Gymnastics might seem like a bunch of flippity-doo, but the women who compete at the Olympic level are human dynamos, capable of exploding off of a jump with incredible force. In 1996, American gymnast Kerri Strug was the team's linchpin for the Games, but during her first run at the vault things went wrong. When she landed, she heard something snap in her foot and lost all sensation in her leg. Coach Bela Karolyi told her to just get through one more run, which she landed for a 9.712, and the U.S. team won their first Olympic championships.
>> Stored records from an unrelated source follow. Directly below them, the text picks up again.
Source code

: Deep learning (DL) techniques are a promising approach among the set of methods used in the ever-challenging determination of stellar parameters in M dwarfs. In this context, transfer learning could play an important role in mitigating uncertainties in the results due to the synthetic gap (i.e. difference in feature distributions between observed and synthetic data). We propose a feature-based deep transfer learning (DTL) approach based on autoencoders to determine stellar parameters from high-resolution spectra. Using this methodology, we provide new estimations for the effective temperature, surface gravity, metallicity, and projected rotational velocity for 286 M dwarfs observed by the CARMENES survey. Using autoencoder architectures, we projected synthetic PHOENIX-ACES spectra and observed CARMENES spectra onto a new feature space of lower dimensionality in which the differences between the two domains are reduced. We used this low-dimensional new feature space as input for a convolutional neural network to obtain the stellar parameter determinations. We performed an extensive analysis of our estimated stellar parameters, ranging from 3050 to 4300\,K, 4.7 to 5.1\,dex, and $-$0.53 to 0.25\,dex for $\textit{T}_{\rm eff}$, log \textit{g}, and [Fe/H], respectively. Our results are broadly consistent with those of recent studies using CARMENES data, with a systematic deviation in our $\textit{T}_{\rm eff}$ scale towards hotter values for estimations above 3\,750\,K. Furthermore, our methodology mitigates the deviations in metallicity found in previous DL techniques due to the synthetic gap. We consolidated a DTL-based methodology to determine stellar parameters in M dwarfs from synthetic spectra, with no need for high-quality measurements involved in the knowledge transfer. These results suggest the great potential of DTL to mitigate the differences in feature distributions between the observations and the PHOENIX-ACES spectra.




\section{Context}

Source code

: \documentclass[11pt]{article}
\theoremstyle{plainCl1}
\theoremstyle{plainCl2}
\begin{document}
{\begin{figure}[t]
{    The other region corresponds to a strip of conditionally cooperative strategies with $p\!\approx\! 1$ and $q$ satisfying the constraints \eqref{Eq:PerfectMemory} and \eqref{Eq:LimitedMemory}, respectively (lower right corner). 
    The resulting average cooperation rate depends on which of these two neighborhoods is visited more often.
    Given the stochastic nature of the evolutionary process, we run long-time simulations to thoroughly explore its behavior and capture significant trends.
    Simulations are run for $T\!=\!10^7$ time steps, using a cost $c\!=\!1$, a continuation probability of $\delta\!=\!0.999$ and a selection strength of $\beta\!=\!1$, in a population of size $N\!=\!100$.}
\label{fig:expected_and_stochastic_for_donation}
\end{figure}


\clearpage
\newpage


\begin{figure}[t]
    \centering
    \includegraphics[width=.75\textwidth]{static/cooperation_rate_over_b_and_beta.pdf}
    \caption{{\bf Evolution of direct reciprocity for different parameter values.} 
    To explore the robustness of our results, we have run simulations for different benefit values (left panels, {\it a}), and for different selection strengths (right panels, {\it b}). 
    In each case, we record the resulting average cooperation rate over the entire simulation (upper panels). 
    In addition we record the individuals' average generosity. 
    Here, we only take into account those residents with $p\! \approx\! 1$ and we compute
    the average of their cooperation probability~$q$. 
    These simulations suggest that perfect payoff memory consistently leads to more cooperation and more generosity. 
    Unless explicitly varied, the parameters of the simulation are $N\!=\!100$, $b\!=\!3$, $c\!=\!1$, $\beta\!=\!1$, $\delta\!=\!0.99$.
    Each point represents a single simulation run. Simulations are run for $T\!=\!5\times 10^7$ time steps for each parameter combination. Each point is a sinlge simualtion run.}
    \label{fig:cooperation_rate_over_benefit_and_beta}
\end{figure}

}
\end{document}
After the medal ceremony, she was rushed to the hospital where doctors found two torn ligaments in her ankle -- it was a miracle she could even walk, let alone pull off a leap of that difficulty. -
8.
Before he was a failed video game producer and Twitter crank, Curt Schilling was one of the gutsiest pitchers the Red Sox has ever seen. He made the team's name literal during the 2005 American League championships, when the Sox faced off against lifetime rivals the New York Yankees. Schilling had been fighting off an ankle injury for some time, but the team needed him on the mound. So before the sixth game, the pitcher had emergency surgery to sew a tendon back in place in his foot. The result: Schilling played in a blood-soaked sock, and even though he was battered and bruised he only let one run through in seven glorious innings, taking the Sox to the World Series where they'd beat the Cardinals and dispel the curse. -
9.
Yes, Tiger has pissed away most of his legacy in the intervening years, but few doubted the insane guts taken by Woods winning the 2008 U.S. Open on a broken leg. Two months before the tournament started, Tiger got surgery on the leg to fix an ACL tear. Unfortunately for him, he worked too hard in rehab and ended up fracturing his leg bone in two places. Instead of pulling out, Woods grit his teeth and took to the course, tying Rocco Mediate and forcing an 18-hole playoff, which he would go on to win. -
10.
The Brits take their soccer very seriously, and during the 1956 FA cup final proved it. Manchester City goalie Bert Trautmann braced himself for impact when Birmingham drove at his goal, but the collision with striker Peter Murphy took both men down to the pitch. Trautmann fell to his knees and gripped his head for a moment, then shook it off and resumed his spot in the goal, playing out the entire game (which Manchester City took, 3-1). Only after he left the field, the true nature of his injury came to the fore: Trautmann had broken three vertebrae in his neck in the impact. He was named FWA Footballer of the Year that season.